**Task prompt**
Set out the records again, keeping every word as it is.

**Exercise input**
============
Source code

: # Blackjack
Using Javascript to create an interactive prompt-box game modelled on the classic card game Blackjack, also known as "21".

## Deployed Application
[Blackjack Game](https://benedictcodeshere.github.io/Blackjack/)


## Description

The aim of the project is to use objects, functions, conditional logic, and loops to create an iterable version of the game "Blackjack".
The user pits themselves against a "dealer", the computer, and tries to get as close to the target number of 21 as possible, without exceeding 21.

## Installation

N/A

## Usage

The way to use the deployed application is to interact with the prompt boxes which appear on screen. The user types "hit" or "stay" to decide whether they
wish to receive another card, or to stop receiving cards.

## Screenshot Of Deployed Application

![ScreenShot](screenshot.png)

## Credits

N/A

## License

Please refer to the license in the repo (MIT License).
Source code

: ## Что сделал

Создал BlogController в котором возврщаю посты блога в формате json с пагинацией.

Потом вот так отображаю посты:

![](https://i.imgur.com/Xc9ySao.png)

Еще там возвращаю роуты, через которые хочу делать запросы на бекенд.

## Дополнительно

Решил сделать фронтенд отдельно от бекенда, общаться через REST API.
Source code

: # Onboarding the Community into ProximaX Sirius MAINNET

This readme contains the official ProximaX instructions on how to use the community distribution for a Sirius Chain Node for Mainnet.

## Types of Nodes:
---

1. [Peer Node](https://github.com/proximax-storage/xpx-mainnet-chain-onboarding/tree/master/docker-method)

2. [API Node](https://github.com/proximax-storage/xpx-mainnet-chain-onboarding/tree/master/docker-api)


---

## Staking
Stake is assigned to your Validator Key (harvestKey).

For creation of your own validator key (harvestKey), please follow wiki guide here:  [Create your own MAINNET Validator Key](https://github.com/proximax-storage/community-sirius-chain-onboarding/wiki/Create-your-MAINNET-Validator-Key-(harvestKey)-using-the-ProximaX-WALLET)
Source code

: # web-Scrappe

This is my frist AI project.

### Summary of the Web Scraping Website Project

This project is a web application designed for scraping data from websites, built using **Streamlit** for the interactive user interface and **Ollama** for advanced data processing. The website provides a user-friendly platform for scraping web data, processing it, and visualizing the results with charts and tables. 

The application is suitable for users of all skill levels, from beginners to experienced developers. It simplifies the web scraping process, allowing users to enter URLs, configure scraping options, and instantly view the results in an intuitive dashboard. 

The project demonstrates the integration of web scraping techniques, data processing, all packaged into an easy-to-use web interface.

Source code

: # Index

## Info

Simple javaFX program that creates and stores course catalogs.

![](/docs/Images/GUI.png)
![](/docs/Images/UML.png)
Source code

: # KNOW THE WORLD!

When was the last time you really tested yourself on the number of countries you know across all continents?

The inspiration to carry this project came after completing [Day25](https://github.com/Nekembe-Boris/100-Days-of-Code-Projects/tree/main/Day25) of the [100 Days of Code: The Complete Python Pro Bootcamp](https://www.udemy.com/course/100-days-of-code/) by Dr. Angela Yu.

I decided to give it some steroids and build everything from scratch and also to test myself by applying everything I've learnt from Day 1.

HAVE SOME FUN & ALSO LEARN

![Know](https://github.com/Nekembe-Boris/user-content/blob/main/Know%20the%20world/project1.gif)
============
**Task response**
Source code

: # Blackjack
Using Javascript to create an interactive prompt-box game modelled on the classic card game Blackjack, also known as "21".

## Deployed Application
[Blackjack Game](https://benedictcodeshere.github.io/Blackjack/)


## Description

The aim of the project is to use objects, functions, conditional logic, and loops to create an iterable version of the game "Blackjack".
The user pits themselves against a "dealer", the computer, and tries to get as close to the target number of 21 as possible, without exceeding 21.

## Installation

N/A

## Usage

The way to use the deployed application is to interact with the prompt boxes which appear on screen. The user types "hit" or "stay" to decide whether they
wish to receive another card, or to stop receiving cards.

## Screenshot Of Deployed Application

![ScreenShot](screenshot.png)

## Credits

N/A

## License

Please refer to the license in the repo (MIT License).
Source code

: ## Что сделал

Создал BlogController в котором возврщаю посты блога в формате json с пагинацией.

Потом вот так отображаю посты:

![](https://i.imgur.com/Xc9ySao.png)

Еще там возвращаю роуты, через которые хочу делать запросы на бекенд.

## Дополнительно

Решил сделать фронтенд отдельно от бекенда, общаться через REST API.
Source code

: # Onboarding the Community into ProximaX Sirius MAINNET

This readme contains the official ProximaX instructions on how to use the community distribution for a Sirius Chain Node for Mainnet.

## Types of Nodes:
---

1. [Peer Node](https://github.com/proximax-storage/xpx-mainnet-chain-onboarding/tree/master/docker-method)

2. [API Node](https://github.com/proximax-storage/xpx-mainnet-chain-onboarding/tree/master/docker-api)


---

## Staking
Stake is assigned to your Validator Key (harvestKey).

For creation of your own validator key (harvestKey), please follow wiki guide here:  [Create your own MAINNET Validator Key](https://github.com/proximax-storage/community-sirius-chain-onboarding/wiki/Create-your-MAINNET-Validator-Key-(harvestKey)-using-the-ProximaX-WALLET)
Source code

: # web-Scrappe

This is my frist AI project.

### Summary of the Web Scraping Website Project

This project is a web application designed for scraping data from websites, built using **Streamlit** for the interactive user interface and **Ollama** for advanced data processing. The website provides a user-friendly platform for scraping web data, processing it, and visualizing the results with charts and tables. 

The application is suitable for users of all skill levels, from beginners to experienced developers. It simplifies the web scraping process, allowing users to enter URLs, configure scraping options, and instantly view the results in an intuitive dashboard. 

The project demonstrates the integration of web scraping techniques, data processing, all packaged into an easy-to-use web interface.

Source code

: # Index

## Info

Simple javaFX program that creates and stores course catalogs.

![](/docs/Images/GUI.png)
![](/docs/Images/UML.png)
Source code

: # KNOW THE WORLD!

When was the last time you really tested yourself on the number of countries you know across all continents?

The inspiration to carry this project came after completing [Day25](https://github.com/Nekembe-Boris/100-Days-of-Code-Projects/tree/main/Day25) of the [100 Days of Code: The Complete Python Pro Bootcamp](https://www.udemy.com/course/100-days-of-code/) by Dr. Angela Yu.

I decided to give it some steroids and build everything from scratch and also to test myself by applying everything I've learnt from Day 1.

HAVE SOME FUN & ALSO LEARN

![Know](https://github.com/Nekembe-Boris/user-content/blob/main/Know%20the%20world/project1.gif)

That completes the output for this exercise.